4: Get ready for the Model X.

Tesla plans to launch sales of its second model, the Model X sport-utility vehicle, based on the Model S, late this year.  Sales will probably be limited from dozens to hundreds.  This looks more like a 2015 play.  But Musk said the prospects for the new model are good.

"Model X demand is very high even though there has been zero marketing," Musk said. "It is like the fish are jumping in the boat."

5: Tesla does not behave like other automakers.

This is a company creating a new business model for the auto industry.  It doesn’t franchise dealers, choosing instead to sell its cars out of company owned stores.

By maintaining control of its sales channel, Tesla has better control over price.  Customers go to the showrooms, pick out the color, interior, battery size and options and place an order. There’s not haggling or horse-trading.  It is like going to the Apple store and ordering a computer.  

Tesla is seeing rapid sales growth in the U.S. without advertising, a move that saves countless dollars.  You won’t see a Super Bowl ad or "American Idol" sponsorship.  Tesla’s marketing all comes from its media buzz, social media and word of mouth.

The financial details

Musk talked to the analysts to detail the automakers' fourth quarter and full-year financial results, which were disclosed Wednesday afternoon.

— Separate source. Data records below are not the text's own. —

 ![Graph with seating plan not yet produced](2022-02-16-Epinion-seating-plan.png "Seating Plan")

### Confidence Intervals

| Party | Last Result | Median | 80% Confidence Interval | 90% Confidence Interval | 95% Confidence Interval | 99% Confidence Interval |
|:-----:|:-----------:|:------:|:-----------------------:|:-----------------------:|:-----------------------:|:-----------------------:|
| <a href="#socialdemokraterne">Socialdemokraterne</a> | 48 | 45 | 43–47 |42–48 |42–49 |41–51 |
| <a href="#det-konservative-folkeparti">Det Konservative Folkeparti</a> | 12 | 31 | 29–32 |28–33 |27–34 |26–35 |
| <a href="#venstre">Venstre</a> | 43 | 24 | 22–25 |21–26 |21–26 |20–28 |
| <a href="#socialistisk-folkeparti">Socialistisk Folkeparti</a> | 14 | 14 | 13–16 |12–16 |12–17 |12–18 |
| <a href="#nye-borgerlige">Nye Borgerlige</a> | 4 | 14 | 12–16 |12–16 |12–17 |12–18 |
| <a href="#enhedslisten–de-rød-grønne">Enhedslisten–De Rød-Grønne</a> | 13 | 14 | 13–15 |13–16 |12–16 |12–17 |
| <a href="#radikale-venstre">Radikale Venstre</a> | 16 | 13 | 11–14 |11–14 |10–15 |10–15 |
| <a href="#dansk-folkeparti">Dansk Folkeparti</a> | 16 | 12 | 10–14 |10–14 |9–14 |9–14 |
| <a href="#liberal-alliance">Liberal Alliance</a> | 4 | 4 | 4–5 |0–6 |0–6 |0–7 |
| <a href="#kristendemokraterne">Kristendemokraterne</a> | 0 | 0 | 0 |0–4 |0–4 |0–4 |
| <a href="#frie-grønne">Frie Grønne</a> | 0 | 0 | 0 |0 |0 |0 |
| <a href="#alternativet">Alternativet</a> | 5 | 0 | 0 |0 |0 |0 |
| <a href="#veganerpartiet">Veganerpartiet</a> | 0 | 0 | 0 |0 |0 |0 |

Investors liked what they heard, including Tesla's calculation that it earned $46 million, or 33 cents a share, in the latest quarter, after making special adjustments to account for the deferred profit from automotive leases and other factors. That exceeded the Wall Street analyst consensus of 21 cents a share.

But by so-called GAAP, or traditional accounting, Tesla only narrowed its losses to $16.3 million in the fourth quarter compared with a deficit of $89.9 million in the same period a year earlier.

For the full year, the automaker lost $74 million, an improvement from its 2012 loss of $396.2 million. Revenue more than doubled to $615.2 million for the quarter. Revenue for the year rose almost five-fold to slightly more than $2 billion.

Tesla shares soared $13.69, or 7%, in midday trading Thursday to $207.33.